===== Records =====
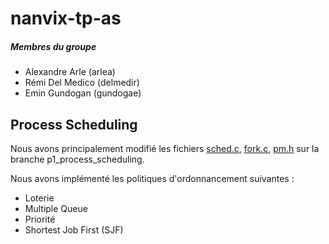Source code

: # nanvix-tp-as

##### Membres du groupe
- Alexandre Arle (arlea)
- Rémi Del Medico (delmedir)
- Emin Gundogan (gundogae)

## Process Scheduling
Nous avons principalement modifié les fichiers [sched.c](https://github.com/arlealexandre/nanvix-tp-as/blob/p1_process_scheduling/src/kernel/pm/sched.c), [fork.c](https://github.com/arlealexandre/nanvix-tp-as/blob/p1_process_scheduling/src/kernel/sys/fork.c), [pm.h](https://github.com/arlealexandre/nanvix-tp-as/blob/p1_process_scheduling/include/nanvix/pm.h) sur la branche p1_process_scheduling. 

Nous avons implémenté les politiques d'ordonnancement suivantes :
- Loterie
- Multiple Queue
- Priorité
- Shortest Job First (SJF)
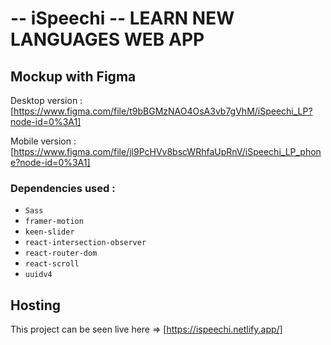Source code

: # -- iSpeechi -- LEARN NEW LANGUAGES WEB APP

## Mockup with Figma

Desktop version : [https://www.figma.com/file/t9bBGMzNAO4OsA3vb7gVhM/iSpeechi_LP?node-id=0%3A1]

Mobile version : [https://www.figma.com/file/jl9PcHVv8bscWRhfaUpRnV/iSpeechi_LP_phone?node-id=0%3A1]

### Dependencies used :

- `Sass`
- `framer-motion`
- `keen-slider`
- `react-intersection-observer`
- `react-router-dom`
- `react-scroll`
- `uuidv4`

## Hosting

This project can be seen live here => [https://ispeechi.netlify.app/]
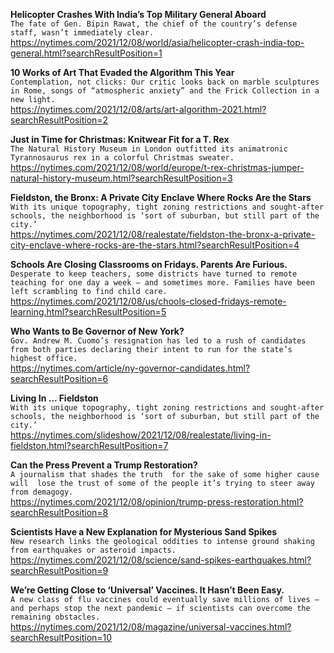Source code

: **Helicopter Crashes With India’s Top Military General Aboard**\
`The fate of Gen. Bipin Rawat, the chief of the country’s defense staff, wasn’t immediately clear.`\
https://nytimes.com/2021/12/08/world/asia/helicopter-crash-india-top-general.html?searchResultPosition=1

**10 Works of Art That Evaded the Algorithm This Year**\
`Contemplation, not clicks: Our critic looks back on marble sculptures in Rome, songs of “atmospheric anxiety” and the Frick Collection in a new light.`\
https://nytimes.com/2021/12/08/arts/art-algorithm-2021.html?searchResultPosition=2

**Just in Time for Christmas: Knitwear Fit for a T. Rex**\
`The Natural History Museum in London outfitted its animatronic Tyrannosaurus rex in a colorful Christmas sweater.`\
https://nytimes.com/2021/12/08/world/europe/t-rex-christmas-jumper-natural-history-museum.html?searchResultPosition=3

**Fieldston, the Bronx: A Private City Enclave Where Rocks Are the Stars**\
`With its unique topography, tight zoning restrictions and sought-after schools, the neighborhood is ‘sort of suburban, but still part of the city.’`\
https://nytimes.com/2021/12/08/realestate/fieldston-the-bronx-a-private-city-enclave-where-rocks-are-the-stars.html?searchResultPosition=4

**Schools Are Closing Classrooms on Fridays. Parents Are Furious.**\
`Desperate to keep teachers, some districts have turned to remote teaching for one day a week — and sometimes more. Families have been left scrambling to find child care.`\
https://nytimes.com/2021/12/08/us/chools-closed-fridays-remote-learning.html?searchResultPosition=5

**Who Wants to Be Governor of New York?**\
`Gov. Andrew M. Cuomo’s resignation has led to a rush of candidates from both parties declaring their intent to run for the state’s highest office.`\
https://nytimes.com/article/ny-governor-candidates.html?searchResultPosition=6

**Living In ... Fieldston**\
`With its unique topography, tight zoning restrictions and sought-after schools, the neighborhood is ‘sort of suburban, but still part of the city.’`\
https://nytimes.com/slideshow/2021/12/08/realestate/living-in-fieldston.html?searchResultPosition=7

**Can the Press Prevent a Trump Restoration?**\
`A journalism that shades the truth  for the sake of some higher cause will  lose the trust of some of the people it’s trying to steer away from demagogy.`\
https://nytimes.com/2021/12/08/opinion/trump-press-restoration.html?searchResultPosition=8

**Scientists Have a New Explanation for Mysterious Sand Spikes**\
`New research links the geological oddities to intense ground shaking from earthquakes or asteroid impacts.`\
https://nytimes.com/2021/12/08/science/sand-spikes-earthquakes.html?searchResultPosition=9

**We’re Getting Close to ‘Universal’ Vaccines. It Hasn’t Been Easy.**\
`A new class of flu vaccines could eventually save millions of lives — and perhaps stop the next pandemic — if scientists can overcome the remaining obstacles.`\
https://nytimes.com/2021/12/08/magazine/universal-vaccines.html?searchResultPosition=10

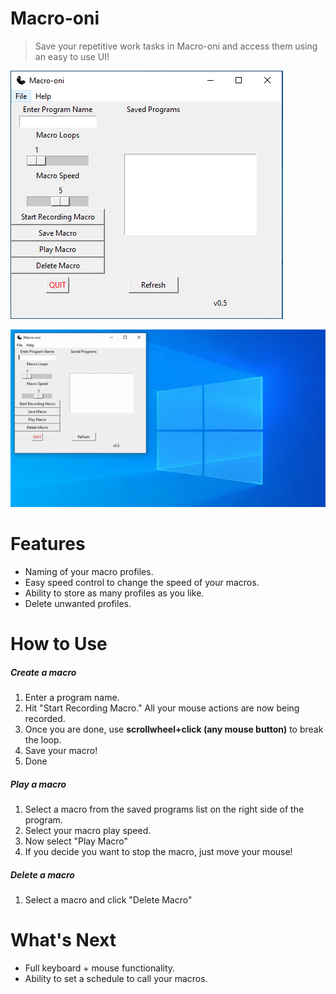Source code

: ﻿# Macro-oni
> Save your repetitive work tasks in Macro-oni and access them using an easy to use UI!


![](img/macro-oni-ui.PNG)

![](img/macro-example.gif)


# Features
* Naming of your macro profiles.
* Easy speed control to change the speed of your macros.
* Ability to store as many profiles as you like.
* Delete unwanted profiles.

# How to Use
##### Create a macro
1. Enter a program name.
2. Hit "Start Recording Macro." All your mouse actions are now being recorded.
3. Once you are done, use **scrollwheel+click (any mouse button)** to break the loop.
4. Save your macro!
5. Done

##### Play a macro
1. Select a macro from the saved programs list on the right side of the program.
2. Select your macro play speed.
3. Now select "Play Macro"
4. If you decide you want to stop the macro, just move your mouse!

##### Delete a macro
1. Select a macro and click "Delete Macro"


# What's Next
* Full keyboard + mouse functionality.
* Ability to set a schedule to call your macros.

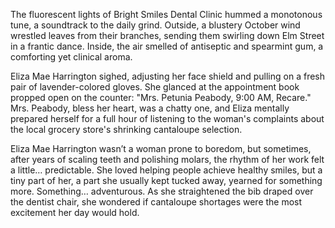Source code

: The fluorescent lights of Bright Smiles Dental Clinic hummed a monotonous tune, a soundtrack to the daily grind. Outside, a blustery October wind wrestled leaves from their branches, sending them swirling down Elm Street in a frantic dance. Inside, the air smelled of antiseptic and spearmint gum, a comforting yet clinical aroma.

Eliza Mae Harrington sighed, adjusting her face shield and pulling on a fresh pair of lavender-colored gloves. She glanced at the appointment book propped open on the counter: "Mrs. Petunia Peabody, 9:00 AM, Recare." Mrs. Peabody, bless her heart, was a chatty one, and Eliza mentally prepared herself for a full hour of listening to the woman's complaints about the local grocery store's shrinking cantaloupe selection.

Eliza Mae Harrington wasn’t a woman prone to boredom, but sometimes, after years of scaling teeth and polishing molars, the rhythm of her work felt a little… predictable. She loved helping people achieve healthy smiles, but a tiny part of her, a part she usually kept tucked away, yearned for something more. Something… adventurous. As she straightened the bib draped over the dentist chair, she wondered if cantaloupe shortages were the most excitement her day would hold.
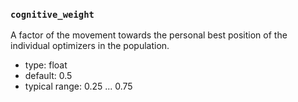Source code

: ### `cognitive_weight`

A factor of the movement towards the personal best position 
of the individual optimizers in the population.

  - type: float
  - default: 0.5
  - typical range: 0.25 ... 0.75

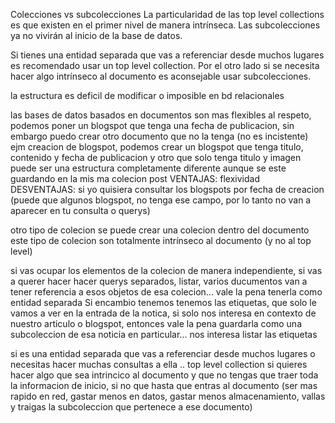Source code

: Colecciones vs subcolecciones
La particularidad de las top level collections es que existen en el primer nivel de manera intrínseca.
Las subcolecciones ya no vivirán al inicio de la base de datos.

Si tienes una entidad separada que vas a referenciar desde muchos lugares es recomendado usar un top level collection.
Por el otro lado si se necesita hacer algo intrínseco al documento es aconsejable usar subcolecciones.

la estructura es deficil de modificar o imposible en bd relacionales

las bases de datos basados en documentos son mas flexibles al respeto, podemos poner un blogspot que tenga una fecha de publicacion, sin embargo puedo crear otro documento que no la tenga (no es incistente)
ejm
creacion de blogspot, podemos crear un blogspot que tenga titulo, contenido y fecha de publicacion y otro que solo tenga titulo y imagen
puede ser una estructura completamente diferente aunque se este guardando en la mis ma colecion post
VENTAJAS: flexividad
DESVENTAJAS: si yo quisiera consultar los blogspots por fecha de creacion (puede que algunos blogspot, no tenga ese campo, por lo tanto no van a aparecer en tu consulta o querys)

otro tipo de colecion
se puede crear una colecion dentro del documento
este tipo de colecion son totalmente intrínseco al documento (y no al top level)

si vas ocupar los elementos de la colecion de manera independiente, si vas a querer hacer hacer querys separados, listar, varios ducumentos van a tener referencia a esos objetos de esa colecion... vale la pena tenerla como entidad separada
Si encambio tenemos tenemos las etiquetas, que solo le vamos a ver en la entrada de la notica, si solo nos interesa en contexto de nuestro articulo o blogspot, entonces vale la pena guardarla como una subcoleccion de esa noticia en particular... nos interesa listar las etiquetas

si es una entidad separada que vas a referenciar desde muchos lugares o necesitas hacer muchas consultas a ella .. top level collection
si quieres hacer algo que sea intrincico al documento y que no tengas que traer toda la informacion de inicio, si no que hasta que entras al documento (ser mas rapido en red, gastar menos en datos, gastar menos almacenamiento, vallas y traigas la subcoleccion que pertenece a ese documento)

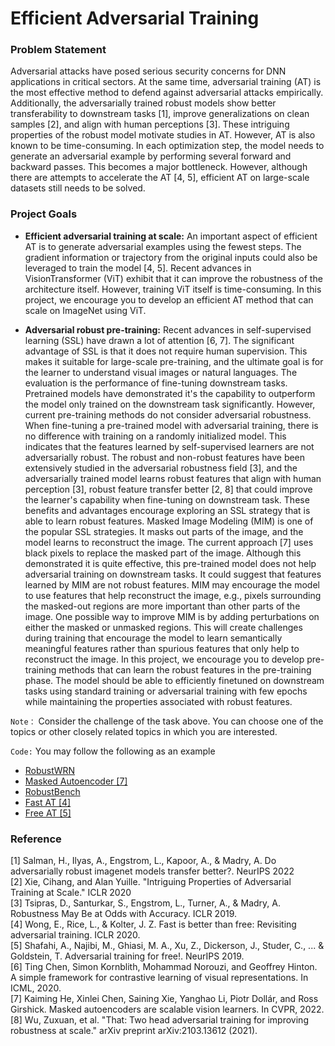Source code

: # Efficient Adversarial Training

### Problem Statement

Adversarial attacks have posed serious security concerns for DNN applications in critical sectors. At the same time, adversarial training (AT) is the most effective method to defend against adversarial attacks empirically. Additionally, the adversarially trained robust models show better transferability to downstream tasks [1], improve generalizations on clean samples [2], and align with human perceptions [3]. These intriguing properties of the robust model motivate studies in AT. However, AT is also known to be time-consuming. In each optimization step, the model needs to generate an adversarial example by performing several forward and backward passes. This becomes a major bottleneck. However, although there are attempts to accelerate the AT [4, 5], efficient AT on large-scale datasets still needs to be solved. 

### Project Goals  

- **Efficient adversarial training at scale:** An important aspect of efficient AT is to generate adversarial examples using the fewest steps. The gradient information or trajectory from the original inputs could also be leveraged to train the model [4, 5]. Recent advances in VisionTransformer (ViT) exhibit that it can improve the robustness of the architecture itself. However, training ViT itself is time-consuming. In this project, we encourage you to develop an efficient AT method that can scale on ImageNet using ViT. 

- **Adversarial robust pre-training:** Recent advances in self-supervised learning (SSL) have drawn a lot of attention [6, 7]. The significant advantage of SSL is that it does not require human supervision. This makes it suitable for large-scale pre-training, and the ultimate goal is for the learner to understand visual images or natural languages. The evaluation is the performance of fine-tuning downstream tasks. Pretrained models have demonstrated it's the capability to outperform the model only trained on the downstream task significantly. However, current pre-training methods do not consider adversarial robustness. When fine-tuning a pre-trained model with adversarial training, there is no difference with training on a randomly initialized model. This indicates that the features learned by self-supervised learners are not adversarially robust. The robust and non-robust features have been extensively studied in the adversarial robustness field [3], and the adversarially trained model learns robust features that align with human perception [3], robust feature transfer better [2, 8] that could improve the learner's capability when fine-tuning on downstream task. These benefits and advantages encourage exploring an SSL strategy that is able to learn robust features. Masked Image Modeling (MIM) is one of the popular SSL strategies. It masks out parts of the image, and the model learns to reconstruct the image. The current approach [7] uses black pixels to replace the masked part of the image. Although this demonstrated it is quite effective, this pre-trained model does not help adversarial training on downstream tasks. It could suggest that features learned by MIM are not robust features. MIM may encourage the model to use features that help reconstruct the image, e.g., pixels surrounding the masked-out regions are more important than other parts of the image. One possible way to improve MIM is by adding perturbations on either the masked or unmasked regions. This will create challenges during training that encourage the model to learn semantically meaningful features rather than spurious features that only help to reconstruct the image. 
In this project, we encourage you to develop pre-training methods that can learn the robust features in the pre-training phase. The model should be able to efficiently finetuned on downstream tasks using standard training or adversarial training with few epochs while maintaining the properties associated with robust features. 

`Note：` Consider the challenge of the task above. You can choose one of the topics or other closely related topics in which you are interested.

`Code:` You may follow the following as an example
  - [RobustWRN](https://github.com/HanxunH/RobustWRN)
  - [Masked Autoencoder [7]](https://github.com/facebookresearch/mae)
  - [RobustBench](https://github.com/RobustBench/robustbench)
  - [Fast AT [4]](https://github.com/locuslab/fast_adversarial)
  - [Free AT [5]](https://github.com/mahyarnajibi/FreeAdversarialTraining)

### Reference 

[1] Salman, H., Ilyas, A., Engstrom, L., Kapoor, A., & Madry, A. Do adversarially robust imagenet models transfer better?. NeurIPS 2022\
[2]  Xie, Cihang, and Alan Yuille. "Intriguing Properties of Adversarial Training at Scale." ICLR 2020\
[3] Tsipras, D., Santurkar, S., Engstrom, L., Turner, A., & Madry, A.  Robustness May Be at Odds with Accuracy. ICLR 2019.\
[4] Wong, E., Rice, L., & Kolter, J. Z. Fast is better than free: Revisiting adversarial training. ICLR 2020.\
[5] Shafahi, A., Najibi, M., Ghiasi, M. A., Xu, Z., Dickerson, J., Studer, C., ... & Goldstein, T. Adversarial training for free!. NeurIPS 2019.\
[6] Ting Chen, Simon Kornblith, Mohammad Norouzi, and Geoffrey Hinton. A simple framework for contrastive learning of visual representations. In ICML, 2020.\
[7] Kaiming He, Xinlei Chen, Saining Xie, Yanghao Li, Piotr Dollár, and Ross Girshick. Masked autoencoders are scalable vision learners. In CVPR, 2022.\
[8] Wu, Zuxuan, et al. "That: Two head adversarial training for improving robustness at scale." arXiv preprint arXiv:2103.13612 (2021).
=====
### Exercise instructions
The exercise is to copy out every line above that has the word "develop" in it.

### Answer section
- **Efficient adversarial training at scale:** An important aspect of efficient AT is to generate adversarial examples using the fewest steps. The gradient information or trajectory from the original inputs could also be leveraged to train the model [4, 5]. Recent advances in VisionTransformer (ViT) exhibit that it can improve the robustness of the architecture itself. However, training ViT itself is time-consuming. In this project, we encourage you to develop an efficient AT method that can scale on ImageNet using ViT. 
In this project, we encourage you to develop pre-training methods that can learn the robust features in the pre-training phase. The model should be able to efficiently finetuned on downstream tasks using standard training or adversarial training with few epochs while maintaining the properties associated with robust features. 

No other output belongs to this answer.